I was once an apprentice. Intrigued – or duped – by the attractive prospect of skipping university and heading straight into work, I decided that the new apprenticeship schemes I had heard about in the media would be worth a try. So, I made some applications and ended up working for two years at one of the big four accountancy firms under an approved apprenticeship training contract. At the end of the contract, however, I was ready to resign and head to university as originally planned, and here’s why.
First, companies can easily take advantage of apprenticeship schemes. In the school-leaver apprenticeship scheme that I joined, while most of us were – as would be expected – people who had just left school, perhaps a quarter to a third had applied in their mid-twenties, after having finished a university degree and worked elsewhere.

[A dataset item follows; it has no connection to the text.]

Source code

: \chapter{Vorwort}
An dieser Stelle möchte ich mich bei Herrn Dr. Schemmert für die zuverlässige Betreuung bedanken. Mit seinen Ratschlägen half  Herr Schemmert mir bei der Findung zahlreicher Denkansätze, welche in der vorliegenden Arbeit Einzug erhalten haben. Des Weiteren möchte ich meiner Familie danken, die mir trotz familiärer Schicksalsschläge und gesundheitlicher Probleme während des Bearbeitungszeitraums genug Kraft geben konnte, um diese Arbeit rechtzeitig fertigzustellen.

These people were not “school leavers” in any meaningful sense of the word. Indeed, the school-leaver apprenticeship scheme was simply a backdoor for graduates to get into top firms without having to jump through as many hoops in their application, and a back door for employers to get apprenticeship subsidies by paying some graduates smaller salaries than others for doing the same work.
Second, it’s questionable whether employers actually value apprentices, or whether they are just taking them on to avoid financial penalties. A recent Open University report surveying 750 SME leaders found that only one in five would agree that “apprentices are more engaged than other members of staff”, and only one in six would agree that “apprentices are more productive than other members of staff”.
There remains a stigma associated with deciding to join an apprenticeship scheme. As a school leaver, I often felt that my superiors assumed me to be much less intelligent than many of my graduate counterparts, simply for choosing not to go to university. I was serially patronised during my two years and my views were not taken half as seriously as those of graduates. When I once told my manager I felt that one of my superiors was not treating me fairly, I was told that “I’m not at school anymore” and that it was not appropriate for me to report these concerns. I was treated like a pupil reporting a classmate to the teacher; no-one likes a snitch.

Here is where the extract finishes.